## [PROBLEM TO WORK ON]
Print, exactly as they appear in the listing below, the lines from the line with "The GDSII layer/datatype" to the line with "### KLayout", with both end lines kept.

## [INFORMATION]

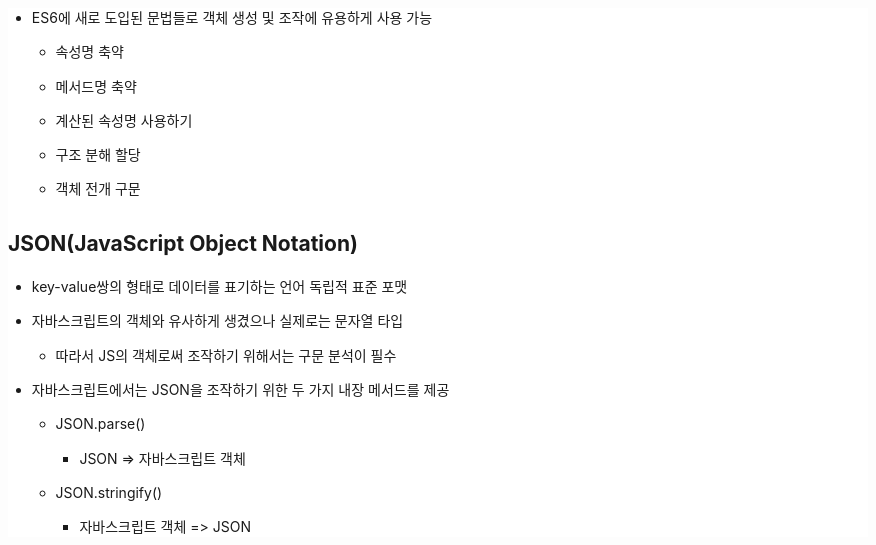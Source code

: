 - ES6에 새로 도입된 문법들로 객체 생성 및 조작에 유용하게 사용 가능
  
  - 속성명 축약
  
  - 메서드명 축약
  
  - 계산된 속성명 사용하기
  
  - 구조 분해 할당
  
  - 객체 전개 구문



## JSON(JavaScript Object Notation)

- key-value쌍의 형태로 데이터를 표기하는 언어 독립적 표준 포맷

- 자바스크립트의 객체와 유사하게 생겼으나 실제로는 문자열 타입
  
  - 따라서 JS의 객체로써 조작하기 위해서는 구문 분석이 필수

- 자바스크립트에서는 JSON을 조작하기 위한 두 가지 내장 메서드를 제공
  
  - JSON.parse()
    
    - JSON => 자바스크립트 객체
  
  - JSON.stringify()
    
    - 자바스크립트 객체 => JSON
--
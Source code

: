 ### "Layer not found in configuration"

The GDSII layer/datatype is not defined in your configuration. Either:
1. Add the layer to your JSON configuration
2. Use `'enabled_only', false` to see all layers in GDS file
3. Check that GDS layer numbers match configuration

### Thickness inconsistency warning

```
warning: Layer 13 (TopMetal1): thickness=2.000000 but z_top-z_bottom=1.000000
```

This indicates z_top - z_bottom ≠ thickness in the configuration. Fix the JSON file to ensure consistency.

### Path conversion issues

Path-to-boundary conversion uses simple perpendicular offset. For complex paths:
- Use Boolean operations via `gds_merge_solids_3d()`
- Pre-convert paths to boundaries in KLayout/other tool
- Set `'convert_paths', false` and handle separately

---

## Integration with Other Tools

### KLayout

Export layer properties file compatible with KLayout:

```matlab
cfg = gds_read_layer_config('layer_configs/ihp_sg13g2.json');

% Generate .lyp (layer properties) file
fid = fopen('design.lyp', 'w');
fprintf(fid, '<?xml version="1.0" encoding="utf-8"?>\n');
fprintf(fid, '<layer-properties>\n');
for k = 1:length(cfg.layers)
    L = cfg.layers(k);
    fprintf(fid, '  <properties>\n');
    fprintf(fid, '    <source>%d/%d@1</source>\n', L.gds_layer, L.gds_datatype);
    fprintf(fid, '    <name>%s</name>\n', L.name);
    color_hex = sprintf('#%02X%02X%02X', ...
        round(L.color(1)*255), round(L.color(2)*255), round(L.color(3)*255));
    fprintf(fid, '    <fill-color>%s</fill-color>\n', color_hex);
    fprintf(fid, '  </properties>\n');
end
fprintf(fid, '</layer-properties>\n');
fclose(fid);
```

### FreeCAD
--
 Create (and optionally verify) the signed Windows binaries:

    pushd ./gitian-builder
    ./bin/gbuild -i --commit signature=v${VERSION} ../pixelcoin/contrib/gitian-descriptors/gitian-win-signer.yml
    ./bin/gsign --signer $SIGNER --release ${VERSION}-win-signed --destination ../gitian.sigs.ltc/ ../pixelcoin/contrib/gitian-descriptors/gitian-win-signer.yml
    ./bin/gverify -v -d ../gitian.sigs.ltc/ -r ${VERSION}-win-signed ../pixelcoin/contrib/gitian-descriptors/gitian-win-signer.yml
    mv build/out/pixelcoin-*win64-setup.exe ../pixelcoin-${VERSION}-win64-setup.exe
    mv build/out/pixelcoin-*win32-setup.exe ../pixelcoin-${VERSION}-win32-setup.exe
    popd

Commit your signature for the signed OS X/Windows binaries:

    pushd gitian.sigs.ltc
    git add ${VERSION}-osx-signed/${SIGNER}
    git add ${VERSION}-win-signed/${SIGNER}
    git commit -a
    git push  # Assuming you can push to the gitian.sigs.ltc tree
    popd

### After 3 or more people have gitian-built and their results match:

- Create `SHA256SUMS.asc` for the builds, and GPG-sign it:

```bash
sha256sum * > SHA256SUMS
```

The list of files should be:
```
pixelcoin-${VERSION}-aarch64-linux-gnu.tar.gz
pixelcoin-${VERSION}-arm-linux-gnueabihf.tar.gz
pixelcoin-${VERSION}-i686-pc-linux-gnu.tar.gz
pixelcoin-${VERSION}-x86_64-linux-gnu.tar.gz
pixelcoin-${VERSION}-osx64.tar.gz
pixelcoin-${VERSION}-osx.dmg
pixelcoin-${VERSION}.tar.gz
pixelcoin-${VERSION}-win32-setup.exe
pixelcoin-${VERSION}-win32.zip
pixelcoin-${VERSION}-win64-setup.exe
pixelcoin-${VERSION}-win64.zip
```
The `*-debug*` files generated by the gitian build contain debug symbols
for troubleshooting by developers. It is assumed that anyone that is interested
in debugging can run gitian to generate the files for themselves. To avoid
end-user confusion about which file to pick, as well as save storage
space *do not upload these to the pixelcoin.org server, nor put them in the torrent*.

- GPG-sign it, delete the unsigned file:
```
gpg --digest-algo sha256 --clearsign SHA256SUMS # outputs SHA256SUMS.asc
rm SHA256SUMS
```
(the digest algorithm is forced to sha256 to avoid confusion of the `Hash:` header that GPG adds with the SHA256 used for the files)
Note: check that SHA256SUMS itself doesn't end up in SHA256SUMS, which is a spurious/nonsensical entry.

## [OUTPUT BELOW]
The GDSII layer/datatype is not defined in your configuration. Either:
1. Add the layer to your JSON configuration
2. Use `'enabled_only', false` to see all layers in GDS file
3. Check that GDS layer numbers match configuration

### Thickness inconsistency warning

```
warning: Layer 13 (TopMetal1): thickness=2.000000 but z_top-z_bottom=1.000000
```

This indicates z_top - z_bottom ≠ thickness in the configuration. Fix the JSON file to ensure consistency.

### Path conversion issues

Path-to-boundary conversion uses simple perpendicular offset. For complex paths:
- Use Boolean operations via `gds_merge_solids_3d()`
- Pre-convert paths to boundaries in KLayout/other tool
- Set `'convert_paths', false` and handle separately

---

## Integration with Other Tools

### KLayout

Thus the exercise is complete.